Sensors (Basel). 2021 Jan 3;21(1):272. doi: 10.3390/s21010272.
This research proposes a nondestructive single-sensor acoustic emission (AE) scheme for the detection and localization of cracks in steel rail under loads. In the operation, AE signals were captured by the AE sensor and converted into digital signal data by AE data acquisition module. The digital data were denoised to remove ambient and wheel/rail contact noises, and the denoised data were processed and classified to localize cracks in the steel rail using a deep learning algorithmic model. The AE signals of pencil lead break at the head, web, and foot of steel rail were used to train and test the algorithmic model. In training and testing the algorithm, the AE signals were divided into two groupings (150 and 300 AE signals) and the classification accuracy compared. The deep learning-based AE scheme was also implemented onsite to detect cracks in the steel rail. The total accuracy (average F1 score) under the first and second groupings were 86.6% and 96.6%, and that of the onsite experiment was 77.33%. The novelty of this research lies in the use of a single AE sensor and AE signal-based deep learning algorithm to efficiently detect and localize cracks in the steel rail, unlike existing AE crack-localization technology that relies on two or more sensors and human interpretation.

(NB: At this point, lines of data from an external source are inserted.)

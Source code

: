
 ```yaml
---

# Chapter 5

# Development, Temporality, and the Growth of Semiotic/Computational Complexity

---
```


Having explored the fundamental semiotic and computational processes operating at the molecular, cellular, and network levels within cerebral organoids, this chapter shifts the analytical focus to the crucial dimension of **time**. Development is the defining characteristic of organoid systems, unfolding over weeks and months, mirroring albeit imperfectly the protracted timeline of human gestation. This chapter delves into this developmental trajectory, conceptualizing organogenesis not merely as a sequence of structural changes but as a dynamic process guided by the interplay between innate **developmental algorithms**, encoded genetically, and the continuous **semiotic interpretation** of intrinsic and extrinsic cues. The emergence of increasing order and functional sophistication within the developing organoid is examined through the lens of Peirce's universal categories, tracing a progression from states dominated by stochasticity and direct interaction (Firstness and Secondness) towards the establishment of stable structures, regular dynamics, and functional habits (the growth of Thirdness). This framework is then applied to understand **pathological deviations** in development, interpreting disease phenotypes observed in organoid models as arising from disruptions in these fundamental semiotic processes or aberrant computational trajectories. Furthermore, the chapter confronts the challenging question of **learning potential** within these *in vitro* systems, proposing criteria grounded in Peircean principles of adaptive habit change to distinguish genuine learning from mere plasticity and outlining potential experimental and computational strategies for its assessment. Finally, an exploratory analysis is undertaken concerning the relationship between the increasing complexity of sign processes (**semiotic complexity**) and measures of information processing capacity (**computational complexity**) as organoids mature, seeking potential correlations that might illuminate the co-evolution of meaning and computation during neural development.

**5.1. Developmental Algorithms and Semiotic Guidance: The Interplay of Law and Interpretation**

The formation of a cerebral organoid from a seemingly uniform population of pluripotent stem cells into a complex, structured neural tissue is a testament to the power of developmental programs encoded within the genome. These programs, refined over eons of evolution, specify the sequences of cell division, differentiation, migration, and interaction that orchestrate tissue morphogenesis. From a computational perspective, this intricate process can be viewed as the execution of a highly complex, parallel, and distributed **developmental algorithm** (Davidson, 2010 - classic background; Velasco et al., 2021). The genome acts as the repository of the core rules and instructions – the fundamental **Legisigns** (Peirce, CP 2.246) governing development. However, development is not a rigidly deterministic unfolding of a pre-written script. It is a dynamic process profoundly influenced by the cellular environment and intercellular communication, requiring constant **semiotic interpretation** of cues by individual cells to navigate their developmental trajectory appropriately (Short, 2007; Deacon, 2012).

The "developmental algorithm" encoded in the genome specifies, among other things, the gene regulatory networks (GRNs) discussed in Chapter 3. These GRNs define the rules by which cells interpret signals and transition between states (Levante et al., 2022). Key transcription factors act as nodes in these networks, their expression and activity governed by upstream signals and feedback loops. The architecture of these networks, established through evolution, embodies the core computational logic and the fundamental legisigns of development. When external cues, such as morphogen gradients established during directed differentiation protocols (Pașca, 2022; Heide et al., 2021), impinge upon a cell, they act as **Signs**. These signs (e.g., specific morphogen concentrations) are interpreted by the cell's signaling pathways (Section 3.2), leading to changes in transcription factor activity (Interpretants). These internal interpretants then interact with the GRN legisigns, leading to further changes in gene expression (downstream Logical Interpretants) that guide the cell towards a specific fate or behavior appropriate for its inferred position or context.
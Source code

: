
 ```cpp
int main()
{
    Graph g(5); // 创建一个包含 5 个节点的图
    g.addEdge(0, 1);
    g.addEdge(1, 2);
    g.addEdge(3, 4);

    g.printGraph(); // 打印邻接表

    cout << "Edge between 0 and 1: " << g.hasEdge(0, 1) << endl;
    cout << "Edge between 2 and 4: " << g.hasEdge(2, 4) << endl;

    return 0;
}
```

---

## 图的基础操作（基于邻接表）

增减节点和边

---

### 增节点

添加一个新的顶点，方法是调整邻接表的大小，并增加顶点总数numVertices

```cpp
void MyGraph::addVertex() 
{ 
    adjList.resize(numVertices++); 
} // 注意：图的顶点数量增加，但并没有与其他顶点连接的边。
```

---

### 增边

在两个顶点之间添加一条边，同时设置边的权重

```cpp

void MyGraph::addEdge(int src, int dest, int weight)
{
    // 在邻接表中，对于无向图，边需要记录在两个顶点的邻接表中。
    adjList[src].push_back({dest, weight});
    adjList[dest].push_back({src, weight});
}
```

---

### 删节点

本研究提出了一种用于在负载下检测和定位钢轨裂纹的无损单传感器声发射(AE)方案。在操作中,AE 传感器采集 AE 信号,并通过 AE 数据采集模块将其转换为数字信号数据。对数字数据进行去噪以去除环境和轮/轨接触噪声,并使用深度学习算法模型对去噪后的数据进行处理和分类,以定位钢轨中的裂纹。使用铅笔芯折断在钢轨头部、腹板和底部的 AE 信号来训练和测试算法模型。在训练和测试算法时,将 AE 信号分为两组(150 和 300 个 AE 信号)并比较分类准确性。还在现场实施了基于深度学习的 AE 方案来检测钢轨中的裂纹。第一组和第二组的总准确率(平均 F1 得分)分别为 86.6%和 96.6%,现场实验的准确率为 77.33%。本研究的新颖之处在于使用单个 AE 传感器和基于 AE 信号的深度学习算法来高效地检测和定位钢轨中的裂纹,而不同于现有的 AE 裂纹定位技术,后者依赖于两个或更多传感器和人工解释。